(Records supplied)
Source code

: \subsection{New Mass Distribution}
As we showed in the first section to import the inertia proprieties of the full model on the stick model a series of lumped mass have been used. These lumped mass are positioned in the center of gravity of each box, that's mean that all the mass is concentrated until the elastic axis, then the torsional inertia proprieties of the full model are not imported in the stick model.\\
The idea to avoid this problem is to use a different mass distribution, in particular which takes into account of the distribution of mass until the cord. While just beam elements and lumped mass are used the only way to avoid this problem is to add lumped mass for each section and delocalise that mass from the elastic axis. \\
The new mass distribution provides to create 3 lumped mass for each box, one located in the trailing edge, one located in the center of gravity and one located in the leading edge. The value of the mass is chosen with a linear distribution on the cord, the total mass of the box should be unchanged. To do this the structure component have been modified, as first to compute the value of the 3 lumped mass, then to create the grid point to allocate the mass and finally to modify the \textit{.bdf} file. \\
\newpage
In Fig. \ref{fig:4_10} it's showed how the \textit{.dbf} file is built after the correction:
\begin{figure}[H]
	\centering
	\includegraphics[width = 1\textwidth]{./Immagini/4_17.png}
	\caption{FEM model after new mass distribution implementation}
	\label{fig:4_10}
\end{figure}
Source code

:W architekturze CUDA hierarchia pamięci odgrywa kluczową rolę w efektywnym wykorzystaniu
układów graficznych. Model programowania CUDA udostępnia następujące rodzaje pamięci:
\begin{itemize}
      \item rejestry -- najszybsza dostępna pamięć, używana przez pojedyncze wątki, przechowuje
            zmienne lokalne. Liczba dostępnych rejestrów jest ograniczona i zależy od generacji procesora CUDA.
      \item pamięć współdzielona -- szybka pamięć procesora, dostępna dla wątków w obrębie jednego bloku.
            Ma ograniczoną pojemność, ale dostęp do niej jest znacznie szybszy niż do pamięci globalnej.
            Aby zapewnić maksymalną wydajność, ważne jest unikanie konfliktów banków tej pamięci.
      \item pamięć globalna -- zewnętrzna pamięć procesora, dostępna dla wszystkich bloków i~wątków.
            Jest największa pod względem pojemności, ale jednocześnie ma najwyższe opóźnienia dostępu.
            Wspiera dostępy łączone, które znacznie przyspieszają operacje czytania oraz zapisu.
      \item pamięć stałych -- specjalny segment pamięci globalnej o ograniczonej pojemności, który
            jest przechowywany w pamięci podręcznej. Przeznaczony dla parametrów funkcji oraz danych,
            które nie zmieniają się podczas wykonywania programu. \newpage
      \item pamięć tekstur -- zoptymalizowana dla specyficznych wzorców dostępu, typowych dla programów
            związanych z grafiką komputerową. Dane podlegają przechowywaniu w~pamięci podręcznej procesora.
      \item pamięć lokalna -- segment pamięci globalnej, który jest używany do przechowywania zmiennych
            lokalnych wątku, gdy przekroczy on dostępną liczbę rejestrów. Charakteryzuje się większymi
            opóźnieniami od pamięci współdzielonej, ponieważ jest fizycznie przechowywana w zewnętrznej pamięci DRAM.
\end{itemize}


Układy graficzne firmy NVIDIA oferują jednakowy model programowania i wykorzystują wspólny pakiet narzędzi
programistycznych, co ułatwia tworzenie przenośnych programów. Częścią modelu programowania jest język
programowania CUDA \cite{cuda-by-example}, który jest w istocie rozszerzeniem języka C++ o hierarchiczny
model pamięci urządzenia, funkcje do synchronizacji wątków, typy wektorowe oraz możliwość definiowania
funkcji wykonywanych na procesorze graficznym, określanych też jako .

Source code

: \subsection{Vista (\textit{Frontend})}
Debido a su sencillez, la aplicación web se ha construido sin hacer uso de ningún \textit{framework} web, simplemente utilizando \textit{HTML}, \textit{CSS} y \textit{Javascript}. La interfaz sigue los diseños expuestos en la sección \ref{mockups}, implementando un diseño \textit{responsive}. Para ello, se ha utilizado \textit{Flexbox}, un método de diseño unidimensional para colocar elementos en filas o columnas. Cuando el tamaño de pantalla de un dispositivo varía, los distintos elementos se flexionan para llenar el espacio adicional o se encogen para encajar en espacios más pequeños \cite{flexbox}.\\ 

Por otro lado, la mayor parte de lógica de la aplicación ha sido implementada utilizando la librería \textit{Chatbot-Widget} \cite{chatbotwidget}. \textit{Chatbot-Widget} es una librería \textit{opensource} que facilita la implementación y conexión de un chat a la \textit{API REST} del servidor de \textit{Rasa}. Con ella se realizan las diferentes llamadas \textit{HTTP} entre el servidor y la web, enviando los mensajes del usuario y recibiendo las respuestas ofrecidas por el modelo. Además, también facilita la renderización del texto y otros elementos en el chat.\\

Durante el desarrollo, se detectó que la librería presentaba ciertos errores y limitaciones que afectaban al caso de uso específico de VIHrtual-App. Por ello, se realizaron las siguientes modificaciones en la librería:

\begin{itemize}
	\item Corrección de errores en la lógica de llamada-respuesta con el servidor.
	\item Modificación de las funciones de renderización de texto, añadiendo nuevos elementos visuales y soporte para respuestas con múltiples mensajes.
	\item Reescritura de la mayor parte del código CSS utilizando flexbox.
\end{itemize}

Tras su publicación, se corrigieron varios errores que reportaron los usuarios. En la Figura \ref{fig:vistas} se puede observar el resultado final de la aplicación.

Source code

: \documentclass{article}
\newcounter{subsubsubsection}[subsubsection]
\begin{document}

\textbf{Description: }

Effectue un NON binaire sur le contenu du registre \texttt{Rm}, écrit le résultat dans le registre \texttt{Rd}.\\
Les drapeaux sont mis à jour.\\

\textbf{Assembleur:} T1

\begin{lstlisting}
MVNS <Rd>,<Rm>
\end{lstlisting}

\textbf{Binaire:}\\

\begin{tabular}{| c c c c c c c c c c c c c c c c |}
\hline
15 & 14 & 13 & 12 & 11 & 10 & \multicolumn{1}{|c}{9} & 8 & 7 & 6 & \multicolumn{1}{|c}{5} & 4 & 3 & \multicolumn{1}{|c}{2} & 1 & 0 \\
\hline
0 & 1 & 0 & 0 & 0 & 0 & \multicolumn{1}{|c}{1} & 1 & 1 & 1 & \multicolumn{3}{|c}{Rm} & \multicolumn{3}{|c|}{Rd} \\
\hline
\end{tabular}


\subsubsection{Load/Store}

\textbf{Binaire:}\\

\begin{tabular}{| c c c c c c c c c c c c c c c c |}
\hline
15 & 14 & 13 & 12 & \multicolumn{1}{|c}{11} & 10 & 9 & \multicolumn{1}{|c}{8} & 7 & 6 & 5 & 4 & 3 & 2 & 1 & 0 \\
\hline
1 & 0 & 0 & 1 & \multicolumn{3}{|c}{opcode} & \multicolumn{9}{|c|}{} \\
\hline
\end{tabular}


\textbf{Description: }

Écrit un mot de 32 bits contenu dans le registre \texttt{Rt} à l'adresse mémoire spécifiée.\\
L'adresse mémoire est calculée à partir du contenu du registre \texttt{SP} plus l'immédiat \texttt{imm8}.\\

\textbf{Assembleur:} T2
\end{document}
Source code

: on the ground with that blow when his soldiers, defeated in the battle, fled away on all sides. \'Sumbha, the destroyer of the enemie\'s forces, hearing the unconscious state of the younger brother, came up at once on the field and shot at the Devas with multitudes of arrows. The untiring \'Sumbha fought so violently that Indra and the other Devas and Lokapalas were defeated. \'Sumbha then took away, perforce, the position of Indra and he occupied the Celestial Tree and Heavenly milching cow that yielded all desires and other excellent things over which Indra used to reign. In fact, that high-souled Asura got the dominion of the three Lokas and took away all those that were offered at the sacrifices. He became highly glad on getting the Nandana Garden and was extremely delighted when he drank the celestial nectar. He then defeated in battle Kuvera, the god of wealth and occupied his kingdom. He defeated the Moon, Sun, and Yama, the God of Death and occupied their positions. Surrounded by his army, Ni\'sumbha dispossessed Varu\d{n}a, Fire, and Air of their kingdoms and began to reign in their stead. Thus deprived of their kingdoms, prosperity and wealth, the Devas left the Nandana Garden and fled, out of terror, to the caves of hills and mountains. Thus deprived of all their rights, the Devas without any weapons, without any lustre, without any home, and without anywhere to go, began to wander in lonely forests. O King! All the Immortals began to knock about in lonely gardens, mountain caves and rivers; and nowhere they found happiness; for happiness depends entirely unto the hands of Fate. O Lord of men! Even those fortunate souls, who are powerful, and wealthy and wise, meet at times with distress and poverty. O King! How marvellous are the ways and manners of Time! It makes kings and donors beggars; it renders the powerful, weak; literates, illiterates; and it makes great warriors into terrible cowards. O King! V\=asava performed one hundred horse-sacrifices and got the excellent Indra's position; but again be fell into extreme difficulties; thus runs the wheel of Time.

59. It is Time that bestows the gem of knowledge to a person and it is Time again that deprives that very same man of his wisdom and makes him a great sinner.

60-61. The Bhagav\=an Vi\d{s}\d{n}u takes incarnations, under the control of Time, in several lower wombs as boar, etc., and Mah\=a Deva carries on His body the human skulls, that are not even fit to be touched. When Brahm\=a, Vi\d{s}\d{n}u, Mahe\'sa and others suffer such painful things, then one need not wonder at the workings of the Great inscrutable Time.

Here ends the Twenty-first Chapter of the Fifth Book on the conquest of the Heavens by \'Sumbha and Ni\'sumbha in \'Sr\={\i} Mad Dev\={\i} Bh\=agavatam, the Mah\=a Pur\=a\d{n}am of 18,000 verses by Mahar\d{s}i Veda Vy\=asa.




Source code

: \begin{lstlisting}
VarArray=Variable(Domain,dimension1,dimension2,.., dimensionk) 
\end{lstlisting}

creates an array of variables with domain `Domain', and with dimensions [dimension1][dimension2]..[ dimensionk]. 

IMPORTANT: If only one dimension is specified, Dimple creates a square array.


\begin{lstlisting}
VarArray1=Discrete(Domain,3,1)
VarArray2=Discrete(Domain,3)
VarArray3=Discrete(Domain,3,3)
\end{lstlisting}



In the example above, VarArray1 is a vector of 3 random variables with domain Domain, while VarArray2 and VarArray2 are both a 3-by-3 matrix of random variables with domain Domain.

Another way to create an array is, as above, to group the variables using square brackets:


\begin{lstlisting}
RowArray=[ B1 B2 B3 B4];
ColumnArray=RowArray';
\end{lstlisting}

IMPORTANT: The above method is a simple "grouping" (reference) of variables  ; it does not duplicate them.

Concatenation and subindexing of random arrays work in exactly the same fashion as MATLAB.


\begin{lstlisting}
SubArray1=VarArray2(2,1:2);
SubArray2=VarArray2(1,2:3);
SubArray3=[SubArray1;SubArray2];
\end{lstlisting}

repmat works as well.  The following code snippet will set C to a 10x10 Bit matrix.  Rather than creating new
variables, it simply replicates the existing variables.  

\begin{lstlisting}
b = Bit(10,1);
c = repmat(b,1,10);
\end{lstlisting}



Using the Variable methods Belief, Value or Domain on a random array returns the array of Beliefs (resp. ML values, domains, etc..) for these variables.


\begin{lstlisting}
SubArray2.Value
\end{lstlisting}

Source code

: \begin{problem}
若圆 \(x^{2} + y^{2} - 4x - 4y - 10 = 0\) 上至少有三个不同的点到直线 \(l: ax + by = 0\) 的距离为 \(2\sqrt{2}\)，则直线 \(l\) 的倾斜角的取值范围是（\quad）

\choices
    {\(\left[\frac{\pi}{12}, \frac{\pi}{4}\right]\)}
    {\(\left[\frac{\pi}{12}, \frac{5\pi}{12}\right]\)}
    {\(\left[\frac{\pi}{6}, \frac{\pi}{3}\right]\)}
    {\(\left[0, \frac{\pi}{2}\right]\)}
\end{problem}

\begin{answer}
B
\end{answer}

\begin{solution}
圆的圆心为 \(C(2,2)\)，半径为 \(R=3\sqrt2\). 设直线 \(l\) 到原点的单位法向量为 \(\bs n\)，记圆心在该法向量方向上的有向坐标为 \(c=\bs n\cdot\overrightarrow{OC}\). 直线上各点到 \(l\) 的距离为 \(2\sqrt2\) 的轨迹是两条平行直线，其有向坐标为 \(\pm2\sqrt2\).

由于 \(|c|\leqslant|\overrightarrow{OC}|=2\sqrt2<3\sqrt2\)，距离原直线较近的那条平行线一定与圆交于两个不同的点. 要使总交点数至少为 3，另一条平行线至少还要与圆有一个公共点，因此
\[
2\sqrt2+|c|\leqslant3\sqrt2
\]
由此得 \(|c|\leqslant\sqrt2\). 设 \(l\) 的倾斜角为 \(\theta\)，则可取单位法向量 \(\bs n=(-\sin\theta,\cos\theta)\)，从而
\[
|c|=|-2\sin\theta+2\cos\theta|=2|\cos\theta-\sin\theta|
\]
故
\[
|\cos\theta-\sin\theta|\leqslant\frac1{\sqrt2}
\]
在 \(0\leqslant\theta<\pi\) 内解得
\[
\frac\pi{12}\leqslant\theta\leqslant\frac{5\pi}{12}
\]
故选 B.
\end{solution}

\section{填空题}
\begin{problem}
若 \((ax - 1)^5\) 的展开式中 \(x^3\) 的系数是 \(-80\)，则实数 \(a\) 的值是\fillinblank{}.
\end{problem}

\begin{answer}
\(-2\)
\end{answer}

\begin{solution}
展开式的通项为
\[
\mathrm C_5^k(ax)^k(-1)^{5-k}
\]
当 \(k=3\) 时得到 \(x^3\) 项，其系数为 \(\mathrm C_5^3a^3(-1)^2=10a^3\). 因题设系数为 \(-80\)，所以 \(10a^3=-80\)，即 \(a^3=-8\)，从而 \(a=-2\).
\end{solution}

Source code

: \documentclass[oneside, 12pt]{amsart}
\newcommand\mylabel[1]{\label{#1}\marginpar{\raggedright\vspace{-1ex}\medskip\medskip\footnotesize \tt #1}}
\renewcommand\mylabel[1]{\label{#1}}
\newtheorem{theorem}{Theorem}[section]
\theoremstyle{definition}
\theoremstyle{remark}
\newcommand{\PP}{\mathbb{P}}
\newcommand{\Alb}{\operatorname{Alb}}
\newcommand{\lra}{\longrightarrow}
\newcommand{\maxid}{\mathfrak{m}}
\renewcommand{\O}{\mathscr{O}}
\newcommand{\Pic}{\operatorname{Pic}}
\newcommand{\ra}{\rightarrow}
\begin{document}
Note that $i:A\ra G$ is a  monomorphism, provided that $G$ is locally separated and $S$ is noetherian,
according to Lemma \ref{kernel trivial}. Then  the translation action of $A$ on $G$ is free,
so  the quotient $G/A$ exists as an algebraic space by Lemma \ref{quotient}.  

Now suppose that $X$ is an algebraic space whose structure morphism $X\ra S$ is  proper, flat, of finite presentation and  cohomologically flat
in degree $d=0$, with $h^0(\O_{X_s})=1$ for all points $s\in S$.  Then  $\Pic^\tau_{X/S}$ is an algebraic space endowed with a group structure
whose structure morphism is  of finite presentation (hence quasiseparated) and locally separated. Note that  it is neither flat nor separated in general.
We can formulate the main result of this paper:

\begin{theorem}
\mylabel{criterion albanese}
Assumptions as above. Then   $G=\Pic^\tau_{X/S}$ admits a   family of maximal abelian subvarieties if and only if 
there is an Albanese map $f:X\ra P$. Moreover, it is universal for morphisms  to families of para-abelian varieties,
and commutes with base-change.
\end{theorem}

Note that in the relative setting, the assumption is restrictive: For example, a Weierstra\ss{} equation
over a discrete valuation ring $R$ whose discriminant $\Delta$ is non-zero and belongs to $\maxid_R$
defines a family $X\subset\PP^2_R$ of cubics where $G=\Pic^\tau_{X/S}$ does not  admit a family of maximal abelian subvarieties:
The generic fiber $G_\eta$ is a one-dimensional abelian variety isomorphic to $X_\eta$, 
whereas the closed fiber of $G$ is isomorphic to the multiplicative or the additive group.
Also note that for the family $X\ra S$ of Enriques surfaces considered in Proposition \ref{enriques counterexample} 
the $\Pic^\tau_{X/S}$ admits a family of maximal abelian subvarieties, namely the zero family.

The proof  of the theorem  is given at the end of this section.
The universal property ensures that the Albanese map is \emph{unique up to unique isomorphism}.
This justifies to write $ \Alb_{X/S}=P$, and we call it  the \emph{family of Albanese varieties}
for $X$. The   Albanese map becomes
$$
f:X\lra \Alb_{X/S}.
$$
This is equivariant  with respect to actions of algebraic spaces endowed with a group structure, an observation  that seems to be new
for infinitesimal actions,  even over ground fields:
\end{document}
(End Records supplied)
### [Task objective]
Report each line of the entries where the word "dimensionk" occurs.

### [Result of the task]
VarArray=Variable(Domain,dimension1,dimension2,.., dimensionk) 
creates an array of variables with domain `Domain', and with dimensions [dimension1][dimension2]..[ dimensionk]. 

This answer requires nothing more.